Глэдис, уже несколько дней твердившая, что знала мистера Тальберга – «ну, может, не близко, но всегда восхищалась его продюсерским талантом», – выглядела просто сногсшибательно. На ней было черное платье из крепа в стиле двадцатых. Платье с заниженной талией, шуршащей многослойной юбкой до середины икры и с искусно исполненным черным кружевным воротником. Еще на ней была черная шляпка-колокол с черной вуалью, которая то вздымалась, то опускалась, то вздымалась, то опускалась в унисон с теплым и учащенным ее дыханием. И перчатки на ней были новенькие – черные атласные перчатки до локтя. А на ногах – дымчатые чулки и черные кожаные туфли на высоком каблуке. Лицо под бледно-восковым слоем макияжа походило на лицо манекена, веки, брови, губы подведены так, что бросаются в глаза, – в вышедшем из моды стиле Полы Негри. Духи она выбрала резкие, сладкие, и пахли они, как подгнившие апельсины в холодильнике Глэдис, где всегда не хватало льда. А в ушах при каждом повороте головы блистали серьги – то ли бриллиантовые, то ли из горного хрусталя, то ли из искусно ограненного стекла.

Никогда не жалей, что влезла в долги ради сто́ящей цели.

А смерть великого человека – как раз тот самый случай.

(Вообще-то, Глэдис купила лишь аксессуары.

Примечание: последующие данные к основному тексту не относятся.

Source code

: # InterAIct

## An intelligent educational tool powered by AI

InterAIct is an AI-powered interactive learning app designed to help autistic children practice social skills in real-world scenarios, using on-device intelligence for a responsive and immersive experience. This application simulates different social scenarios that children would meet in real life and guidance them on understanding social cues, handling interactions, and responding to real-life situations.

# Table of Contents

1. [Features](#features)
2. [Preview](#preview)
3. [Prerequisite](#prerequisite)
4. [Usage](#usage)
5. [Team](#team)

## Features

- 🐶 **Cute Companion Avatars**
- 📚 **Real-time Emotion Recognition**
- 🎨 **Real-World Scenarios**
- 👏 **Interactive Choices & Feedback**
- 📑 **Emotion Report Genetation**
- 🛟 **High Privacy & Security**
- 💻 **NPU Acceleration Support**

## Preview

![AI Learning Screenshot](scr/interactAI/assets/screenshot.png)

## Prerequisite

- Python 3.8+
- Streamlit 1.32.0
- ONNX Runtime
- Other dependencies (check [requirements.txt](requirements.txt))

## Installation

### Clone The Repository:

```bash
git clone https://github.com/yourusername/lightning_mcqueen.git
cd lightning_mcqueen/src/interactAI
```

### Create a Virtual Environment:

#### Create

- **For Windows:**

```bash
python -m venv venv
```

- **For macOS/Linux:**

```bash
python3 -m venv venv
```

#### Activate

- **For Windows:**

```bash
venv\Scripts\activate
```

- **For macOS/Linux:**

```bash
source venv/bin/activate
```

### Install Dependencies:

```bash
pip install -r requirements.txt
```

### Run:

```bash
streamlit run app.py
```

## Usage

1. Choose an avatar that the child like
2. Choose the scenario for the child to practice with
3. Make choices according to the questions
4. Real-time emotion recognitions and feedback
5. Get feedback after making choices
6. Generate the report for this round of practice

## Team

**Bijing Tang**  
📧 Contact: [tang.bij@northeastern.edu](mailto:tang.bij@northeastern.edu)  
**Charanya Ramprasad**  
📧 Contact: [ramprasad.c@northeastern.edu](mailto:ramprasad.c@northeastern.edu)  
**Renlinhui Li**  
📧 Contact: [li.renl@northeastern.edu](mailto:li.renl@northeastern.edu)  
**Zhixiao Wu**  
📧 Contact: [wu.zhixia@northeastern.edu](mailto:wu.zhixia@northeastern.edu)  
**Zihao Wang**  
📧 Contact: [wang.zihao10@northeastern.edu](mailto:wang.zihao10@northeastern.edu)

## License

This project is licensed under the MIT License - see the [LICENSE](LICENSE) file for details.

Черное траурное платье она без разрешения «позаимствовала» на Студии, в костюмерной.)

Норма Джин, оробевшая при виде всего этого столпотворения незнакомых людей, конных полицейских в форме, вереницы строгих черных лимузинов и волн стонов, криков, воплей и даже аплодисментов, была в платье из темно-синего бархата с кружевными воротничком и манжетами. Наряд довершали белые кружевные перчатки, шотландский клетчатый берет, темные ластичные чулки и блестящие туфли из черной лакированной кожи. В школу ее сегодня не пустили. С самого утра ее только дергали и распекали.

Еще до рассвета вымыли волосы (Глэдис сделала это собственноручно, тщательно и сосредоточенно). Ночь у Глэдис выдалась тяжелая, от прописанных врачом таблеток ее тошнило, мысли «путались в голове, как серпантин», и поэтому кудрявые волосы Нормы Джин необходимо было выпрямить во что бы то ни стало – сперва безжалостной расческой с длинными острыми зубьями, а после того – щеткой, щеткой, щеткой, до тех пор, пока они не засияли. А потом с помощью Джесс Флинн, которая слышала, как несчастный ребенок рыдает уже с пяти утра, волосы Нормы Джин были аккуратно заплетены в косички и уложены вокруг головы. И, несмотря на заплаканные глаза и надутые губы, Норма Джин была теперь похожа на принцессу с картинки.